Justice Kavanaugh highlighted this in his dissent, noting that "overinflated" classes force companies into "costly settlements," the costs of which are eventually passed on to consumers and workers. For a company like Labcorp, which operates in a high-volume, low-margin diagnostic environment, a $500 million judgment would be catastrophic, potentially affecting its ability to provide services to the broader public.

The Growing Circuit Split

The Supreme Court’s refusal to act leaves the various federal circuits in conflict.

  • The Ninth Circuit: Continues to allow certification of classes containing uninjured members, shifting the burden of "weeding out" those members to the post-trial or damages phase.
  • The Second and Third Circuits: Have generally required a more rigorous showing at the certification stage that the class is defined in a way that limits it to those who have suffered a concrete harm.
  • The Eighth and Eleventh Circuits: Have signaled that the presence of even a small number of uninjured members may be enough to defeat the predominance requirement, as individualized inquiries into each member’s injury would overwhelm common legal questions.

This lack of uniformity encourages "forum shopping," where plaintiffs’ attorneys specifically target jurisdictions with the most favorable certification standards to maximize their leverage during settlement negotiations.

Strategic Outlook for Employers and Legal Counsel

While the Supreme Court has passed on this specific case, legal experts suggest the issue is far from dead.

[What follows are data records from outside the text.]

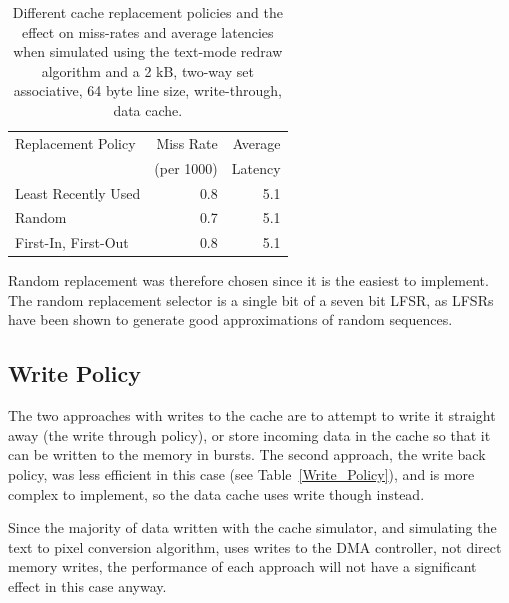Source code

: \begin{table}[h!]
\begin{center}
\begin{tabular}{l r r}
Replacement Policy & Miss Rate & Average \\
 & (per 1000) & Latency \\
\hline
Least Recently Used & 0.8 & 5.1 \\
Random & 0.7 & 5.1 \\
First-In, First-Out & 0.8 & 5.1 \\
\end{tabular}
\caption[Cache eviction policy vs. performance]{Different cache replacement
policies and the effect on miss-rates and average latencies when simulated
using the text-mode redraw algorithm and a 2 kB, two-way set associative, 64
byte line size, write-through, data cache.}
\label{Mem_OpenVGA_Evict_Policy}
\end{center}
\end{table}

Random replacement was therefore chosen since it is the easiest to implement. The
random replacement selector is a single bit of a seven bit LFSR, as LFSRs have
been shown to generate good approximations of random
sequences\cite{dufaza1991lbd}.


\subsection{Write Policy}
The two approaches with writes to the cache are to attempt to write it straight
away (the write through policy), or store incoming data in the cache so that it
can be written to the memory in bursts. The second approach, the write back
policy, was less efficient in this case (see Table~\ref{Write_Policy}), and is
more complex to implement, so the data cache uses write though instead.

Since the majority of data written with the cache simulator, and simulating the
text to pixel conversion algorithm, uses writes to the DMA controller, not direct
memory writes, the performance of each approach will not have a significant
effect in this case anyway.

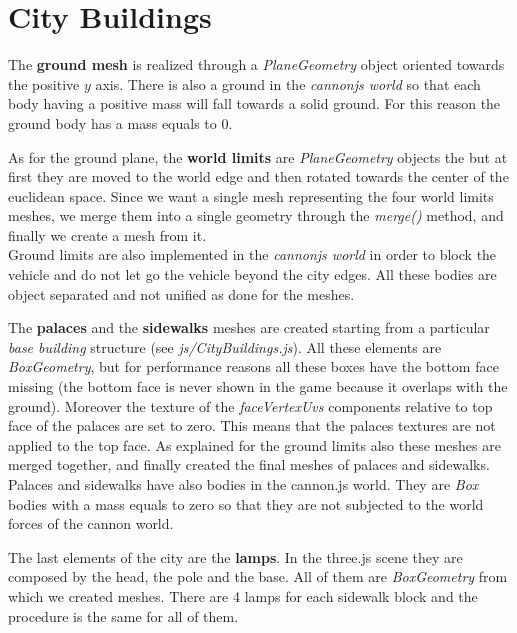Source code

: \documentclass[a4paper, 11pt, titlepage]{report}
\begin{document}
	\section{City Buildings}
		\par The \textbf{ground mesh} is realized through a \emph{PlaneGeometry} object oriented towards the positive $y$ axis. There is also a ground in the \emph{cannonjs world} so that each body having a positive mass will fall towards a solid ground. For this reason the ground body has a mass equals to $0$.
		\par As for the ground plane, the \textbf{world limits} are \emph{PlaneGeometry} objects the but at first they are moved to the world edge and then rotated towards the center of the euclidean space. Since we want a single mesh representing the four world limits meshes, we merge them into a single geometry through the \emph{merge()} method, and finally we create a mesh from it. \\
		Ground limits are also implemented in the \emph{cannonjs world} in order to block the vehicle and do not let go the vehicle beyond the city edges. All these bodies are object separated and not unified as done for the meshes.
		\par The \textbf{palaces} and the \textbf{sidewalks} meshes are created starting from a particular \emph{base building} structure (see \emph{js/CityBuildings.js}). All these elements are \emph{BoxGeometry}, but for performance reasons all these boxes have the bottom face missing (the bottom face is never shown in the game because it overlaps with the ground). Moreover the texture of the \emph{faceVertexUvs} components relative to top face of the palaces are set to zero. This means that the palaces textures are not applied to the top face. As explained for the ground limits also these meshes are merged together, and finally created the final meshes of palaces and sidewalks.\\
		Palaces and sidewalks have also bodies in the cannon.js world. They are \emph{Box} bodies 
		with a mass equals to zero so that they are not subjected to the world forces of the cannon world.
		\par The last elements of the city are the \textbf{lamps}. In the three.js scene they are composed by the head, the pole and the base. All of them are \emph{BoxGeometry} from which we created meshes. There are 4 lamps for each sidewalk block and the procedure is the same for all of them.

\end{document}
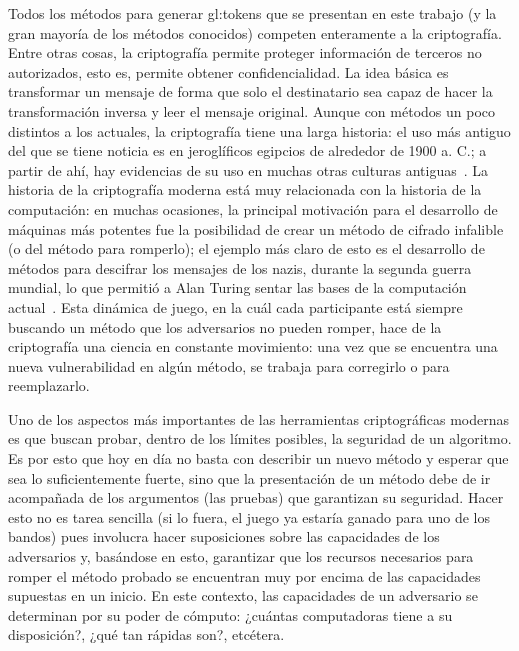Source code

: Todos los métodos para generar \glspl{gl:token} que se presentan en este trabajo
(y la gran mayoría de los métodos conocidos) competen enteramente a la
criptografía. Entre otras cosas, la criptografía permite proteger información de
terceros no autorizados, esto es, permite obtener confidencialidad. La idea
básica es transformar un mensaje de forma que solo el destinatario sea capaz
de hacer la transformación inversa y leer el mensaje original. Aunque con
métodos un poco distintos a los actuales, la criptografía tiene una larga
historia: el uso más antiguo del que se tiene noticia es en jeroglíficos
egipcios de alrededor de 1900 a. C.; a partir de ahí, hay evidencias de su uso
en muchas otras culturas antiguas~\cite{codebreakers}. La historia de la
criptografía moderna está muy relacionada con la historia de la computación: en
muchas ocasiones, la principal motivación para el desarrollo de máquinas más
potentes fue la posibilidad de crear un método de cifrado infalible (o del
método para romperlo); el ejemplo más claro de esto es el desarrollo de
métodos para descifrar los mensajes de los nazis, durante la segunda guerra
mundial, lo que permitió a Alan Turing sentar las bases de la computación
actual~\cite{simon_singht}. Esta dinámica de juego, en la cuál cada participante
está siempre buscando un método que los adversarios no pueden romper,
hace de la criptografía una ciencia en constante movimiento: una vez que
se encuentra una nueva vulnerabilidad en algún método, se trabaja para
corregirlo o para reemplazarlo.

Uno de los aspectos más importantes de las herramientas criptográficas
modernas es que buscan probar, dentro de los límites posibles, la
seguridad de un algoritmo. Es por esto que hoy en día no basta con
describir un nuevo método y esperar que sea lo suficientemente fuerte,
sino que la presentación de un método debe de ir acompañada de los
argumentos (las pruebas) que garantizan su seguridad. Hacer esto no es
tarea sencilla (si lo fuera, el juego ya estaría ganado para uno de los
bandos) pues involucra hacer suposiciones sobre las capacidades de
los adversarios y, basándose en esto, garantizar que los recursos necesarios
para romper el método probado se encuentran muy por encima de las capacidades
supuestas en un inicio. En este contexto, las capacidades de un adversario
se determinan por su poder de cómputo: ¿cuántas computadoras tiene a su
disposición?, ¿qué tan rápidas son?, etcétera.

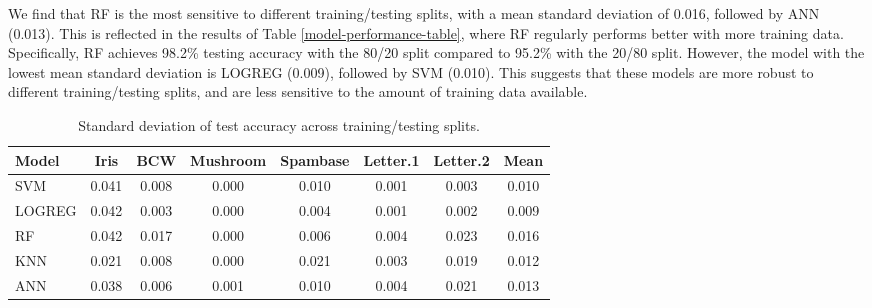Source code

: \documentclass{article}
\begin{document}
We find that RF is the most sensitive to different training/testing splits,
with a mean standard deviation of 0.016, followed by ANN (0.013). This
is reflected in the results of Table \ref{model-performance-table}, where RF
regularly performs better with more training data. Specifically, RF achieves
98.2\% testing accuracy with the 80/20 split compared to 95.2\% with the 20/80
split. However, the model with the lowest mean standard deviation is LOGREG
(0.009), followed by SVM (0.010). This suggests that these models are more
robust to different training/testing splits, and are less sensitive to the
amount of training data available.

\begin{table}
	\caption{Standard deviation of test accuracy across training/testing splits.}
	\label{training-testing-sensitivity-table}
	\centering
	\begin{tabular}{l|c|c|c|c|c|c|c}
		\toprule

		\textbf{Model} & \multicolumn{1}{c|}{Iris} & \multicolumn{1}{c|}{BCW} & \multicolumn{1}{c|}{Mushroom} & \multicolumn{1}{c|}{Spambase} & \multicolumn{1}{c|}{Letter.1} & \multicolumn{1}{c|}{Letter.2} & \multicolumn{1}{c}{Mean} \\ \midrule
		SVM            & 0.041                     & 0.008                    & 0.000                         & 0.010                         & 0.001                         & 0.003                         & 0.010                    \\
		LOGREG         & 0.042                     & 0.003                    & 0.000                         & 0.004                         & 0.001                         & 0.002                         & 0.009                    \\
		RF             & 0.042                     & 0.017                    & 0.000                         & 0.006                         & 0.004                         & 0.023                         & 0.016                    \\
		KNN            & 0.021                     & 0.008                    & 0.000                         & 0.021                         & 0.003                         & 0.019                         & 0.012                    \\
		ANN            & 0.038                     & 0.006                    & 0.001                         & 0.010                         & 0.004                         & 0.021                         & 0.013                    \\

		\bottomrule
	\end{tabular}
\end{table}
\end{document}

The conservative majority on the Court, led by Justice Kavanaugh and Justice Gorsuch, has shown a consistent interest in tightening the requirements for Article III standing and curbing what they perceive as "litigation abuse."

In the interim, employers and corporate defendants are advised to adopt a proactive defense strategy:

  1. Challenging Class Definitions Early: Defendants must aggressively argue at the certification stage that the proposed class definition is "facially overbroad" and includes individuals who could not have possibly been harmed.
  2. Developing Individualized Evidence: By producing evidence that different class members interacted with the challenged technology or policy in different ways (e.g., some used the kiosk, some used the front desk, some preferred online check-in), defendants can argue that "individualized inquiries" predominate over common ones.
  3. Leveraging TransUnion: Although Labcorp was dismissed, the TransUnion precedent remains valid law. Defendants should continue to cite it to argue that a court cannot award damages to a class where injury has not been proven for every member.

Conclusion

The dismissal of Laboratory Corporation of America Holdings v. Davis represents a missed opportunity for the Supreme Court to provide much-needed clarity to the American legal system. For now, the "accessibility" of federal courts to massive, potentially uninjured classes remains a matter of geography. Until the Court finds a "cleaner" vehicle to address the issue, businesses must continue to navigate a landscape where the mere threat of an over-inclusive class action can result in multi-million dollar liabilities, regardless of the actual harm suffered by the plaintiffs. Justice Kavanaugh’s dissent serves as a clear signal that at least some members of the Court are eager to revisit this issue, suggesting that another test case will likely reach the docket in the near future.